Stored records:

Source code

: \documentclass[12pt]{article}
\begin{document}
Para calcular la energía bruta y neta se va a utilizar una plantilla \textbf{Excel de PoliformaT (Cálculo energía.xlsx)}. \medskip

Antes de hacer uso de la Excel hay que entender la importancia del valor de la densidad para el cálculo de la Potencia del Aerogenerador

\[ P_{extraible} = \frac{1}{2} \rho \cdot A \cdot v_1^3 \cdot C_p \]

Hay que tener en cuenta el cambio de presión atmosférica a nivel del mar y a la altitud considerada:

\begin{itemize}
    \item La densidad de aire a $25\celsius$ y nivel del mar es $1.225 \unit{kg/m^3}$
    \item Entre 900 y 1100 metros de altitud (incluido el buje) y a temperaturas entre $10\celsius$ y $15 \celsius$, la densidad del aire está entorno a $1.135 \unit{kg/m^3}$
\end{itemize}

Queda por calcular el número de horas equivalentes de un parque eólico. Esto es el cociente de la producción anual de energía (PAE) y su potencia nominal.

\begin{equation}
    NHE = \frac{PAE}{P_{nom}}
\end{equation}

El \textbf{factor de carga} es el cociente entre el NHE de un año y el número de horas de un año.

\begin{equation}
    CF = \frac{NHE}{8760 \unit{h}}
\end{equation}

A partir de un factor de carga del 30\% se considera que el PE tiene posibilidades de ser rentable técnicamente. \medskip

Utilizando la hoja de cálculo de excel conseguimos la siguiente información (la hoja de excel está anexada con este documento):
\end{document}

• _Problem requirements_
Set down no line except those from the one with "horas de un año." to the last line of the data, inclusive, each exactly as written.

• _Task result_
El \textbf{factor de carga} es el cociente entre el NHE de un año y el número de horas de un año.

\begin{equation}
    CF = \frac{NHE}{8760 \unit{h}}
\end{equation}

A partir de un factor de carga del 30\% se considera que el PE tiene posibilidades de ser rentable técnicamente. \medskip

Utilizando la hoja de cálculo de excel conseguimos la siguiente información (la hoja de excel está anexada con este documento):
\end{document}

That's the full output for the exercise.